Goal of the exercise: Pictures are to be left out, but please repeat each record exactly.

Records to process:
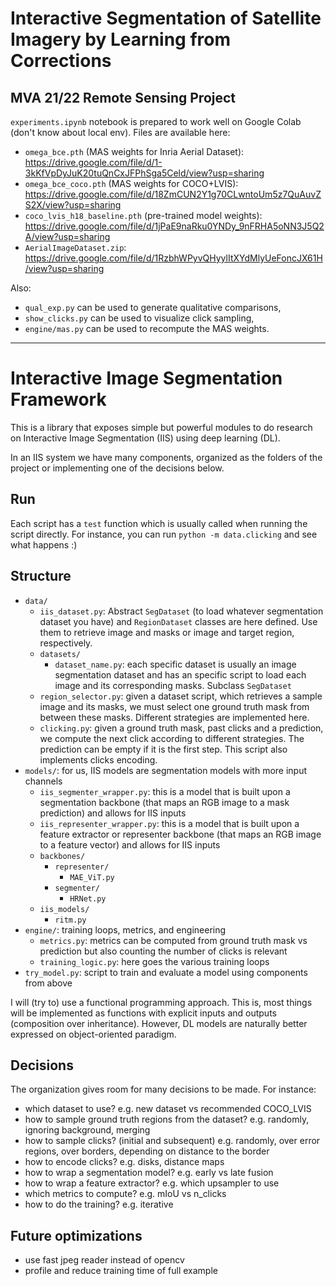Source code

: # Interactive Segmentation of Satellite Imagery by Learning from Corrections
## MVA 21/22 Remote Sensing Project

`experiments.ipynb` notebook is prepared to work well on Google Colab (don't know about local env).
Files are available here:
- `omega_bce.pth` (MAS weights for Inria Aerial Dataset): https://drive.google.com/file/d/1-3kKfVpDyJuK20tuQnCxJFPhSga5Celd/view?usp=sharing
- `omega_bce_coco.pth` (MAS weights for COCO+LVIS): https://drive.google.com/file/d/18ZmCUN2Y1g70CLwntoUm5z7QuAuvZS2X/view?usp=sharing
- `coco_lvis_h18_baseline.pth` (pre-trained model weights): https://drive.google.com/file/d/1jPaE9naRku0YNDy_9nFRHA5oNN3J5Q2A/view?usp=sharing
- `AerialImageDataset.zip`: https://drive.google.com/file/d/1RzbhWPyvQHyylItXYdMlyUeFoncJX61H/view?usp=sharing

Also:
- `qual_exp.py` can be used to generate qualitative comparisons,
- `show_clicks.py` can be used to visualize click sampling,
- `engine/mas.py` can be used to recompute the MAS weights.

---------------------------------------------------------------------------------------------------------------------------

# Interactive Image Segmentation Framework

This is a library that exposes simple but powerful modules to do research on Interactive Image Segmentation (IIS) using deep learning (DL).


In an IIS system we have many components, organized as the folders of the project or implementing one of the decisions below.

## Run
Each script has a `test` function which is usually called when running the script directly. For instance, you can run `python -m data.clicking` and see what happens :)


## Structure
- `data/`
    - `iis_dataset.py`: Abstract `SegDataset` (to load whatever segmentation dataset you have) and `RegionDataset` classes are here defined. Use them to retrieve image and masks or image and target region, respectively.
    - `datasets/`
        - `dataset_name.py`: each specific dataset is usually an image segmentation dataset and has an specific script to load each image and its corresponding masks. Subclass `SegDataset`
    - `region_selector.py`: given a dataset script, which retrieves a sample image and its masks, we must select one ground truth mask from between these masks. Different strategies are implemented here.
    - `clicking.py`: given a ground truth mask, past clicks and a prediction, we compute the next click according to different strategies. The prediction can be empty if it is the first step. This script also implements clicks encoding.
- `models/`: for us, IIS models are segmentation models with more input channels
    - `iis_segmenter_wrapper.py`: this is a model that is built upon a segmentation backbone (that maps an RGB image to a mask prediction) and allows for IIS inputs
    - `iis_representer_wrapper.py`: this is a model that is built upon a feature extractor or representer backbone (that maps an RGB image to a feature vector) and allows for IIS inputs
    - `backbones/`
        - `representer/`
            - `MAE_ViT.py`
        - `segmenter/`
            - `HRNet.py`
    - `iis_models/`
        - `ritm.py`
- `engine/`: training loops, metrics, and engineering
    - `metrics.py`: metrics can be computed from ground truth mask vs prediction but also counting the number of clicks is relevant
    - `training_logic.py`: here goes the various training loops
- `try_model.py`: script to train and evaluate a model using components from above

I will (try to) use a functional programming approach. This is, most things will be implemented as functions with explicit inputs and outputs (composition over inheritance). However, DL models are naturally better expressed on object-oriented paradigm.

## Decisions
The organization gives room for many decisions to be made. For instance: 
- which dataset to use? e.g. new dataset vs recommended COCO_LVIS
- how to sample ground truth regions from the dataset? e.g. randomly, ignoring background, merging
- how to sample clicks? (initial and subsequent) e.g. randomly, over error regions, over borders, depending on distance to the border
- how to encode clicks? e.g. disks, distance maps
- how to wrap a segmentation model? e.g. early vs late fusion
- how to wrap a feature extractor? e.g. which upsampler to use
- which metrics to compute? e.g. mIoU vs n_clicks
- how to do the training? e.g. iterative

## Future optimizations

- use fast jpeg reader instead of opencv
- profile and reduce training time of full example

Task answer:
Source code

: # Interactive Segmentation of Satellite Imagery by Learning from Corrections
## MVA 21/22 Remote Sensing Project

`experiments.ipynb` notebook is prepared to work well on Google Colab (don't know about local env).
Files are available here:
- `omega_bce.pth` (MAS weights for Inria Aerial Dataset): https://drive.google.com/file/d/1-3kKfVpDyJuK20tuQnCxJFPhSga5Celd/view?usp=sharing
- `omega_bce_coco.pth` (MAS weights for COCO+LVIS): https://drive.google.com/file/d/18ZmCUN2Y1g70CLwntoUm5z7QuAuvZS2X/view?usp=sharing
- `coco_lvis_h18_baseline.pth` (pre-trained model weights): https://drive.google.com/file/d/1jPaE9naRku0YNDy_9nFRHA5oNN3J5Q2A/view?usp=sharing
- `AerialImageDataset.zip`: https://drive.google.com/file/d/1RzbhWPyvQHyylItXYdMlyUeFoncJX61H/view?usp=sharing

Also:
- `qual_exp.py` can be used to generate qualitative comparisons,
- `show_clicks.py` can be used to visualize click sampling,
- `engine/mas.py` can be used to recompute the MAS weights.

---------------------------------------------------------------------------------------------------------------------------

# Interactive Image Segmentation Framework

This is a library that exposes simple but powerful modules to do research on Interactive Image Segmentation (IIS) using deep learning (DL).


In an IIS system we have many components, organized as the folders of the project or implementing one of the decisions below.

## Run
Each script has a `test` function which is usually called when running the script directly. For instance, you can run `python -m data.clicking` and see what happens :)


## Structure
- `data/`
    - `iis_dataset.py`: Abstract `SegDataset` (to load whatever segmentation dataset you have) and `RegionDataset` classes are here defined. Use them to retrieve image and masks or image and target region, respectively.
    - `datasets/`
        - `dataset_name.py`: each specific dataset is usually an image segmentation dataset and has an specific script to load each image and its corresponding masks. Subclass `SegDataset`
    - `region_selector.py`: given a dataset script, which retrieves a sample image and its masks, we must select one ground truth mask from between these masks. Different strategies are implemented here.
    - `clicking.py`: given a ground truth mask, past clicks and a prediction, we compute the next click according to different strategies. The prediction can be empty if it is the first step. This script also implements clicks encoding.
- `models/`: for us, IIS models are segmentation models with more input channels
    - `iis_segmenter_wrapper.py`: this is a model that is built upon a segmentation backbone (that maps an RGB image to a mask prediction) and allows for IIS inputs
    - `iis_representer_wrapper.py`: this is a model that is built upon a feature extractor or representer backbone (that maps an RGB image to a feature vector) and allows for IIS inputs
    - `backbones/`
        - `representer/`
            - `MAE_ViT.py`
        - `segmenter/`
            - `HRNet.py`
    - `iis_models/`
        - `ritm.py`
- `engine/`: training loops, metrics, and engineering
    - `metrics.py`: metrics can be computed from ground truth mask vs prediction but also counting the number of clicks is relevant
    - `training_logic.py`: here goes the various training loops
- `try_model.py`: script to train and evaluate a model using components from above

I will (try to) use a functional programming approach. This is, most things will be implemented as functions with explicit inputs and outputs (composition over inheritance). However, DL models are naturally better expressed on object-oriented paradigm.

## Decisions
The organization gives room for many decisions to be made. For instance: 
- which dataset to use? e.g. new dataset vs recommended COCO_LVIS
- how to sample ground truth regions from the dataset? e.g. randomly, ignoring background, merging
- how to sample clicks? (initial and subsequent) e.g. randomly, over error regions, over borders, depending on distance to the border
- how to encode clicks? e.g. disks, distance maps
- how to wrap a segmentation model? e.g. early vs late fusion
- how to wrap a feature extractor? e.g. which upsampler to use
- which metrics to compute? e.g. mIoU vs n_clicks
- how to do the training? e.g. iterative

## Future optimizations

- use fast jpeg reader instead of opencv
- profile and reduce training time of full example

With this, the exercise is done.